Principalement connue pour sa carrière d’actrice (Artificial Intelligence : A.I., The Conjuring 2), Frances O’Connor passe avec Emily de l’autre côté de la caméra. Elle laisse la scène à une Emma Mackey sombre et tiraillée dans l’incarnation de l’écrivaine anglaise Emily Brontë (1818-1848). Après Eiffel (2021) et Mort sur le Nil (2022), l’actrice franco-britannique est à nouveau en tête d’affiche d’un film d’époque. À ses côtés, Fionn Whitehead (Branwell Brontë) et Oliver Jackson-Cohen (William Weightman) complètent un casting convaincant, évoluant à travers diverses thématiques : relations familiales, amicales et amoureuses, religion, addictions. Oscillant entre ode à la liberté de penser et véritable prise de liberté historique, Emily brosse les combats intérieurs et extérieurs qu’entraînent la quête d’accomplissement personnel et les méandres des passions.

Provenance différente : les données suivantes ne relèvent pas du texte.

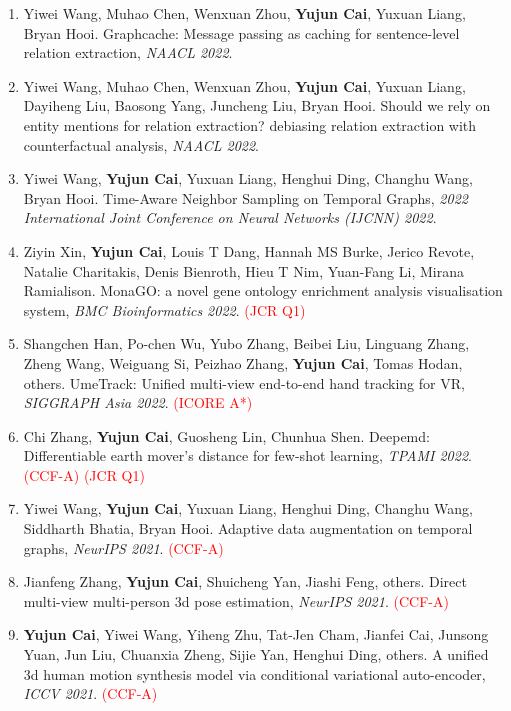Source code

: \documentclass[11pt,letterpaper]{article}
\begin{document}
\begin{enumerate}
\item Yiwei Wang, Muhao Chen, Wenxuan Zhou, \textbf{Yujun Cai}, Yuxuan Liang, Bryan Hooi. Graphcache: Message passing as caching for sentence-level relation extraction, \textit{NAACL 2022}.

\item Yiwei Wang, Muhao Chen, Wenxuan Zhou, \textbf{Yujun Cai}, Yuxuan Liang, Dayiheng Liu, Baosong Yang, Juncheng Liu, Bryan Hooi. Should we rely on entity mentions for relation extraction? debiasing relation extraction with counterfactual analysis, \textit{NAACL 2022}.

\item Yiwei Wang, \textbf{Yujun Cai}, Yuxuan Liang, Henghui Ding, Changhu Wang, Bryan Hooi. Time-Aware Neighbor Sampling on Temporal Graphs, \textit{2022 International Joint Conference on Neural Networks (IJCNN) 2022}.

\item Ziyin Xin, \textbf{Yujun Cai}, Louis T Dang, Hannah MS Burke, Jerico Revote, Natalie Charitakis, Denis Bienroth, Hieu T Nim, Yuan-Fang Li, Mirana Ramialison. MonaGO: a novel gene ontology enrichment analysis visualisation system, \textit{BMC Bioinformatics 2022}. \textcolor{red}{(JCR Q1)}

\item Shangchen Han, Po-chen Wu, Yubo Zhang, Beibei Liu, Linguang Zhang, Zheng Wang, Weiguang Si, Peizhao Zhang, \textbf{Yujun Cai}, Tomas Hodan, others. UmeTrack: Unified multi-view end-to-end hand tracking for VR, \textit{SIGGRAPH Asia 2022}. \textcolor{red}{(ICORE A*)}

\item Chi Zhang, \textbf{Yujun Cai}, Guosheng Lin, Chunhua Shen. Deepemd: Differentiable earth mover's distance for few-shot learning, \textit{TPAMI 2022}. \textcolor{red}{(CCF-A)} \textcolor{red}{(JCR Q1)}

\item Yiwei Wang, \textbf{Yujun Cai}, Yuxuan Liang, Henghui Ding, Changhu Wang, Siddharth Bhatia, Bryan Hooi. Adaptive data augmentation on temporal graphs, \textit{NeurIPS 2021}. \textcolor{red}{(CCF-A)}

\item Jianfeng Zhang, \textbf{Yujun Cai}, Shuicheng Yan, Jiashi Feng, others. Direct multi-view multi-person 3d pose estimation, \textit{NeurIPS 2021}. \textcolor{red}{(CCF-A)}

\item \textbf{Yujun Cai}, Yiwei Wang, Yiheng Zhu, Tat-Jen Cham, Jianfei Cai, Junsong Yuan, Jun Liu, Chuanxia Zheng, Sijie Yan, Henghui Ding, others. A unified 3d human motion synthesis model via conditional variational auto-encoder, \textit{ICCV 2021}. \textcolor{red}{(CCF-A)}


\end{enumerate}
\end{document}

La liberté symbolisée à l’écran

Visuellement, le pari est réussi. Des costumes simples aux couleurs neutres ou pâles créés par Michael O’Connor et des décors réalistes conçus par Cathy Featherstone façonnent le long-métrage. À ces niveaux, Emily est une juste retranscription de l’atmosphère de la campagne anglaise du XIXème et de la petite bourgade qu’a pu être Haworth. Les paysages variés s’enchaînent sur une bande originale signée Abel Korzeniowski et intégrant notamment des sons de clavecin. S’enchaînent de grandes étendues d’herbe verte, des pluies et orages diluviens, la profondeur de la nuit ou encore le renouveau printanier. Sans aucun doute, la nature tient une place de choix dans l’univers de Emily Brontë. C’est dans le silence du crépuscule, la rosée déposée sur un brin d’herbe ou le son assourdissant du vent que l’écrivaine puise une grande partie de son inspiration.

Ce penchant transparaît dans ses écrits mais également dans ce long-métrage aux plans élégants. Aux commandes de ces derniers, la directrice de la photographie Nanu Segal livre un enchaînement intéressant de prises de vue. Ces dernières rendent fidèlement hommage à ce lien particulier et fusionnel entre Emily et sa terre natale. Des plans d’ensemble sur la lande témoignent de l’immensité qui entoure l’écrivaine. Ces espaces profonds alimentent jour après jour son besoin de liberté et de solitude. Solitude qui s’avère être à la fois refuge et fardeau. De fait, la majeure partie de ses proches lui reproche son isolement. Seul son frère Branwell semble la comprendre et la soutenir en ce sens. Au détour d’une conversation, il l’encourage d’ailleurs à scander « Freedom of thought » (liberté de penser) face aux collines. Une étape marquante pour Emily et sa soif d’affranchissement.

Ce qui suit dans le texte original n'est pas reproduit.